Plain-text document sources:
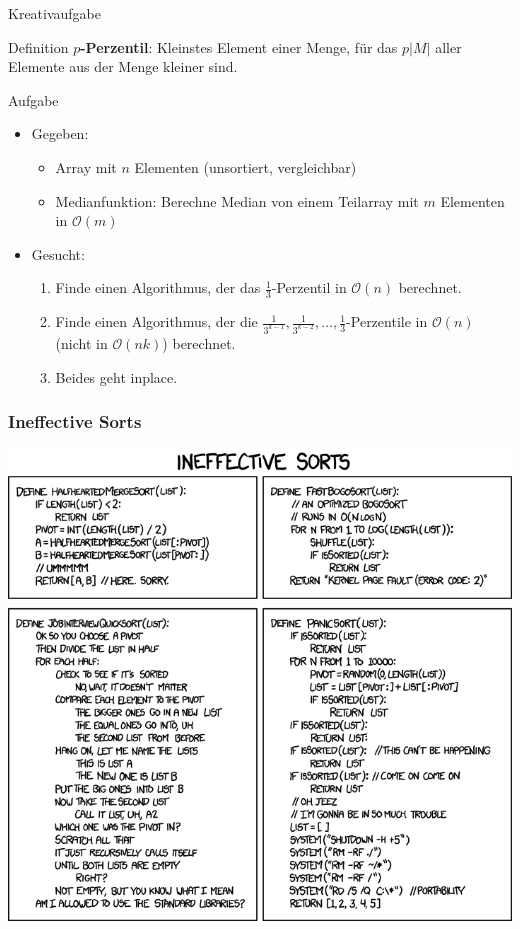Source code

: \begin{frame}{Kreativaufgabe}
	\begin{block}{Definition}
		\textbf{$p$-Perzentil}: Kleinstes Element einer Menge, für das $p \vert M \vert$ aller Elemente aus der Menge kleiner sind.
	\end{block}
	\begin{block}{Aufgabe}
		\begin{itemize}
			\item Gegeben:
				\begin{itemize}
					\item Array mit $n$ Elementen (unsortiert, vergleichbar)
					\item Medianfunktion: Berechne Median von einem Teilarray mit $m$ Elementen in $\mathcal{O}(m)$
				\end{itemize}
			\item Gesucht:
				\begin{enumerate}
					\item Finde einen Algorithmus, der das $\frac{1}{3}$-Perzentil in $\mathcal{O}(n)$ berechnet.
					\item Finde einen Algorithmus, der die $\frac{1}{3^{k-1}}, \frac{1}{3^{k-2}}, \dots, \frac{1}{3}$-Perzentile in $\mathcal{O}(n)$ (nicht in $\mathcal{O}(n k)$) berechnet.
					\item Beides geht inplace.
				\end{enumerate}
		\end{itemize}
	\end{block}
\end{frame}

\begin{frame}
	\frametitle{Ineffective Sorts}
	\begin{center}
		\includegraphics[width=\textwidth,height=\textheight,keepaspectratio]{images/ineffective_sorts}
	\end{center}
\end{frame}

Work required |
Throughout the records, the word "begin" shows up on certain lines. Report how many lines, with only the number.

Output of the task |
8